Stored data entries:
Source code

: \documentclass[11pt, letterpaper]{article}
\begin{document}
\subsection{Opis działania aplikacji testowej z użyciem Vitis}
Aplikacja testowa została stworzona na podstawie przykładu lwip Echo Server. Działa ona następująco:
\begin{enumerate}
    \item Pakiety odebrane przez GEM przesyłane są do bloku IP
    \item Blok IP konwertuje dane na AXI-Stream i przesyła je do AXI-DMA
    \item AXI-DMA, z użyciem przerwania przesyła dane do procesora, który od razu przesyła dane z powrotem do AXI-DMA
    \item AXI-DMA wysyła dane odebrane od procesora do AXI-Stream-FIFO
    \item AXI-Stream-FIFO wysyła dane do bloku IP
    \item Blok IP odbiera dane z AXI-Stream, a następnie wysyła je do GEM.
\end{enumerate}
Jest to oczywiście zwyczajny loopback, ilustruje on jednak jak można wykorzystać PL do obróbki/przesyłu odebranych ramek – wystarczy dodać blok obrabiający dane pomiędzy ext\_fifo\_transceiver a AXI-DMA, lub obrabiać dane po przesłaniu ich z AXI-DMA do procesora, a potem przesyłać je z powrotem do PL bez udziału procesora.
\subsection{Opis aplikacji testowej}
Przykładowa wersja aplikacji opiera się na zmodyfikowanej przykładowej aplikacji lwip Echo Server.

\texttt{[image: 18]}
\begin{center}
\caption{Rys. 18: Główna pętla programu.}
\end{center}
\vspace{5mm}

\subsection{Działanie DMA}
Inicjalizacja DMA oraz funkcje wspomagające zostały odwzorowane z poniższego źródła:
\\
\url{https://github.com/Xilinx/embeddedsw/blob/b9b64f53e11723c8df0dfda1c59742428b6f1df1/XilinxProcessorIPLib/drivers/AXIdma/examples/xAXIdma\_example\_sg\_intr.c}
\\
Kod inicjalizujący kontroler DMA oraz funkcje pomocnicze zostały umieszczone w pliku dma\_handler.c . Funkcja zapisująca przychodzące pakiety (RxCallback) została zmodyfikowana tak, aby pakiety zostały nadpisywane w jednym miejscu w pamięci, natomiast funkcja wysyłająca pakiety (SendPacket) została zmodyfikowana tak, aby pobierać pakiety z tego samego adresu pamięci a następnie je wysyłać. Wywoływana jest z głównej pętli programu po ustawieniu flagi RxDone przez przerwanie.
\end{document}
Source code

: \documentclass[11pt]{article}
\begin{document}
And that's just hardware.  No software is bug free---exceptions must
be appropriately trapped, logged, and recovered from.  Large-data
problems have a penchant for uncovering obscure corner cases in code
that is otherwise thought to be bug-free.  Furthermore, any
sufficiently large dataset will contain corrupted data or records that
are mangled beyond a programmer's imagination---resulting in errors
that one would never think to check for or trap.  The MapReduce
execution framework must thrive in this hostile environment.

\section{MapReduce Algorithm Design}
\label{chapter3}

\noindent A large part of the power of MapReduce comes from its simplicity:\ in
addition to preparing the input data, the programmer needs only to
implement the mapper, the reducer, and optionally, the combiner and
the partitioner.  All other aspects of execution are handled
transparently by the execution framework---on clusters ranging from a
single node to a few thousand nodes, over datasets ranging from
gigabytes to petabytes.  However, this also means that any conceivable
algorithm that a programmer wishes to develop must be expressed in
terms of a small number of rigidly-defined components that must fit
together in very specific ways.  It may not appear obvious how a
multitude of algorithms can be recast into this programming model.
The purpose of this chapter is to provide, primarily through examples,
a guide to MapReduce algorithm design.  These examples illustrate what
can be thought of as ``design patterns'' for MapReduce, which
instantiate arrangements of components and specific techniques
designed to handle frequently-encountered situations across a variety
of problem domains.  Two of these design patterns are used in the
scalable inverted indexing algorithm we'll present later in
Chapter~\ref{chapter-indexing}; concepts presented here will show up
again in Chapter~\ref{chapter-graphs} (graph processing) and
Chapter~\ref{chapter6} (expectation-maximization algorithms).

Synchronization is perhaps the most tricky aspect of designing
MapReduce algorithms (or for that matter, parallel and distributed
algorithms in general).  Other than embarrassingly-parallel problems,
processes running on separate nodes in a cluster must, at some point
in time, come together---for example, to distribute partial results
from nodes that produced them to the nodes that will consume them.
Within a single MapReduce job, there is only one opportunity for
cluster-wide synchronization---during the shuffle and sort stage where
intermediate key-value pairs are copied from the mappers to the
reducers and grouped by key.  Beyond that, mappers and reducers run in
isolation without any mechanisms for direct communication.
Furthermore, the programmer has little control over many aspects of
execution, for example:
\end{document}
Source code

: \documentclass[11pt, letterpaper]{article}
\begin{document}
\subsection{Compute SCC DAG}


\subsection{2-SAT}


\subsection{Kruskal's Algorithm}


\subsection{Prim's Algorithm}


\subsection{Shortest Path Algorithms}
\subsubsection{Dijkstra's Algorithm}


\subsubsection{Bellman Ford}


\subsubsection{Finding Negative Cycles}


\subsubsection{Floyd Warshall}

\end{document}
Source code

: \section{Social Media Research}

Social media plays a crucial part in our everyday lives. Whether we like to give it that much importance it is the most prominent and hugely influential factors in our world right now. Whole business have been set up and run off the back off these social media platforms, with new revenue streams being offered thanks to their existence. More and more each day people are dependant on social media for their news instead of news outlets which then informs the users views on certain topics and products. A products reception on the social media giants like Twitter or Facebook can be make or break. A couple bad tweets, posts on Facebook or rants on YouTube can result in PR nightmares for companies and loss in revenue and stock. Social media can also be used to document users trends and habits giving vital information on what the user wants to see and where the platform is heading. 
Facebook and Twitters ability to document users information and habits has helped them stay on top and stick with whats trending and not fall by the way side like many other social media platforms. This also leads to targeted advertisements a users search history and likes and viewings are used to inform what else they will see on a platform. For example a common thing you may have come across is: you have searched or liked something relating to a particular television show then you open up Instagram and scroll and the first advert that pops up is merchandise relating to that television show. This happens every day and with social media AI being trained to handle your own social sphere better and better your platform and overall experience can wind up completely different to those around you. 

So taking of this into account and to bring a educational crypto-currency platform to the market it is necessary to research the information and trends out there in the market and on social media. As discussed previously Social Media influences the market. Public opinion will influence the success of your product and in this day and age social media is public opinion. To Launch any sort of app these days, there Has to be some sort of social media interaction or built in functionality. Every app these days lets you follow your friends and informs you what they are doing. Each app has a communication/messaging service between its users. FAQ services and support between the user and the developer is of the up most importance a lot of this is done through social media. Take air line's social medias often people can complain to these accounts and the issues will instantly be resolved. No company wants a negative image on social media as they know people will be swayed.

PROBLEM DETAILS:
Among the records above, only the lines between the line holding "algorithm that a" and the line holding "a guide to MapReduce", inclusive, are to be output, exactly as written.

TASK SOLUTION:
algorithm that a programmer wishes to develop must be expressed in
terms of a small number of rigidly-defined components that must fit
together in very specific ways.  It may not appear obvious how a
multitude of algorithms can be recast into this programming model.
The purpose of this chapter is to provide, primarily through examples,
a guide to MapReduce algorithm design.  These examples illustrate what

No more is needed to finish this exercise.